John Wilson’s musical-theatre Proms are always much anticipated (and, in recent years, have been given matinee and evening billings); Saturday’s first Proms performance of the complete concert version of Bernstein’s West Side Story was no exception, packing both houses.
As always, with amplified singing, the Albert Hall’s chancy acoustic swallowed the lyrics for anything over a quiet solo, so the early bars of ‘Maria’, some of ‘Tonight’, the duet ‘One hand, one heart’ and all of Louise Alder’s sensitively rendered ‘Somewhere’ made it through unscathed, but for the rest, the live audience was left with some top-class vocal sound, but with a considerable loss of comprehensible text (such that, sadly, the wit of Sondheim’s busily clever libretto in the ‘Tonight’ ensemble, ‘America’ and ‘Gee, Officer Krupke’ will only be appreciated by listeners to the broadcast).
Notwithstanding, there were some excellent performances. Ross Lekites’ tenor has the nervy switchblade edge that the part of Tony needs (although, on occasion, his top register thinned a little), and Leo Roberts and Gian Marco Schiaretti (as Riff and Bernardo respectively) brought weighty, bullying baritone qualities to their roles. Eden Espinosa gave a creditable performance as Anita, although she might perhaps have turned up the character-voice a notch to compensate for the acoustic. The shining solo, though, was undoubtedly Mikaela Bennett; she has an untypically generous voice for the teenage Maria (it has a deal of richness in the lower registers), but it is none the worse for that, as it brought power and audibility to the role. The prinicpals were kept to a minimum such that only Shark girls (needed for ‘America’) and Jet boys (for ‘Gee, Officer Krupke’) had named roles, with the bulk of the ensemble work sung (mostly unamplified – and better for it) by students from ArtsEd and Mountview, who provided some slick finger clicks and a solid, co-ordinated sound for the big numbers.

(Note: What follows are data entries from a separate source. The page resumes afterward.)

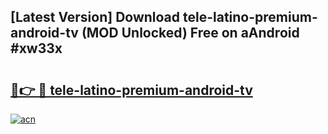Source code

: ## [Latest Version] Download tele-latino-premium-android-tv (MOD Unlocked) Free on aAndroid #xw33x

# <h2><a href="https://bedroomkl.my?title=tele-latino-premium-android-tv&ref=20M">🔗👉 🔴 tele-latino-premium-android-tv</a></h2>

[![acn](https://github.com/user-attachments/assets/0f9c940e-d8b0-45ae-aac7-cd30a18b3e1c)](https://bedroomkl.my?title=tele-latino-premium-android-tv&ref=20M)

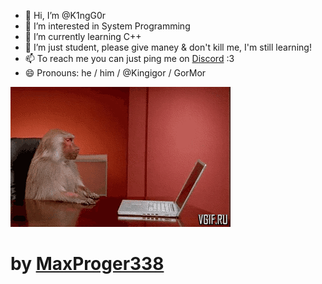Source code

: - 👋 Hi, I’m @K1ngG0r
- 👀 I’m interested in System Programming
- 🌱 I’m currently learning C++
- 💞️ I’m just student, please give maney & don't kill me,  I'm still learning!
- 📫 To reach me you can just ping me on [Discord](https://www.youtube.com/watch?v=dQw4w9WgXcQ) :3
- 😄 Pronouns: he / him / @Kingigor / GorMor

![BIBIZYAN](cache/me.gif)

# by [MaxProger338](https://github.com/MaxProger338) 
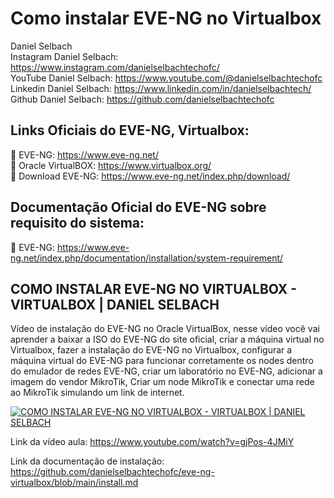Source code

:# Como instalar EVE-NG no Virtualbox

Daniel Selbach<br>
Instagram Daniel Selbach: https://www.instagram.com/danielselbachtechofc/<br>
YouTube Daniel Selbach: https://www.youtube.com/@danielselbachtechofc<br>
Linkedin Daniel Selbach: https://www.linkedin.com/in/danielselbachtech/<br>
Github Daniel Selbach: https://github.com/danielselbachtechofc<br>


## **Links Oficiais do EVE-NG, Virtualbox:**
🔴 EVE-NG: https://www.eve-ng.net/<br>
🔴 Oracle VirtualBOX: https://www.virtualbox.org/<br>
🔴 Download EVE-NG: https://www.eve-ng.net/index.php/download/<br>

## **Documentação Oficial do EVE-NG sobre requisito do sistema:**
🔴 EVE-NG: https://www.eve-ng.net/index.php/documentation/installation/system-requirement/


## **COMO INSTALAR EVE-NG NO VIRTUALBOX - VIRTUALBOX | DANIEL SELBACH**

Vídeo de instalação do EVE-NG no Oracle VirtualBox, nesse vídeo você vai aprender a baixar a ISO do EVE-NG do site oficial, criar a máquina virtual no Virtualbox, fazer a instalação do EVE-NG no Virtualbox, configurar a máquina virtual do EVE-NG para funcionar corretamente os nodes dentro do emulador de redes EVE-NG, criar um laboratório no EVE-NG, adicionar a imagem do vendor MikroTik, Criar um node MikroTik e conectar uma rede ao MikroTik simulando um link de internet.

[![COMO INSTALAR EVE-NG NO VIRTUALBOX - VIRTUALBOX | DANIEL SELBACH](http://img.youtube.com/vi/gjPos-4JMiY/1.jpg)](https://www.youtube.com/watch?v=gjPos-4JMiY "COMO INSTALAR EVE-NG NO VIRTUALBOX - VIRTUALBOX | DANIEL SELBACH")

Link da vídeo aula: https://www.youtube.com/watch?v=gjPos-4JMiY

Link da documentação de instalação: https://github.com/danielselbachtechofc/eve-ng-virtualbox/blob/main/install.md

But enough of the singers, whom it must be said ended up, in the live performance, as icing on the cake of the real star of the show, the John Wilson Orchestra. The decision not to stage the musical (unlike last year’s Oklahoma!) allowed for a lavish stageful of players, and, as always, under Wilson’s brilliant direction, they turned in a corker of a performance. It is always a pleasure to hear Wilson’s complete immersion in the idiom turned into live sound, and there was no disappointment here. The Latin rhythms were crisp and accentuated (the gym-dance sequence’s squirty trumpets and solid trombones segued into a ‘Mambo!’ that had feet tapping; the syncopated drive of ‘Tonight’ was set to max); there was sway and brashness from the brass (louche, cheeky slide-trombones in ‘America’, and some breathtakingly rowdy work in the ‘Tonight’ ensemble); the strings in ‘One hand, one heart’ were as soupy as the Hudson at low tide; raucous stick-on-rusty-chevy cowbells accentuated the comedy of ‘America’, and ‘Cool’ was made all the more menacing by its terse cymbal-led muted-trumpet-and-vibraphone underlay. There was subtlety too: the pulling right back of the big timpani roll and horn in ‘Somewhere’ was very special, as was the delicate sounding, in the woodwind, of Bernstein’s shameless near-quote of Wagner’s Liebeserlösung motif at Tony’s death (a scene also beautifully handled by Mikaela Bennet, whose final choked ‘te adoro, Anton’ was deeply moving).
Stephen Whitson’s staging was minimal but effective, allowing for some positioning of characters, but not detracting from the performance’s concert focus. The lighting was also successful in summoning mood, providing an excellent substitute for changes of scenery that a more staged version would have achieved.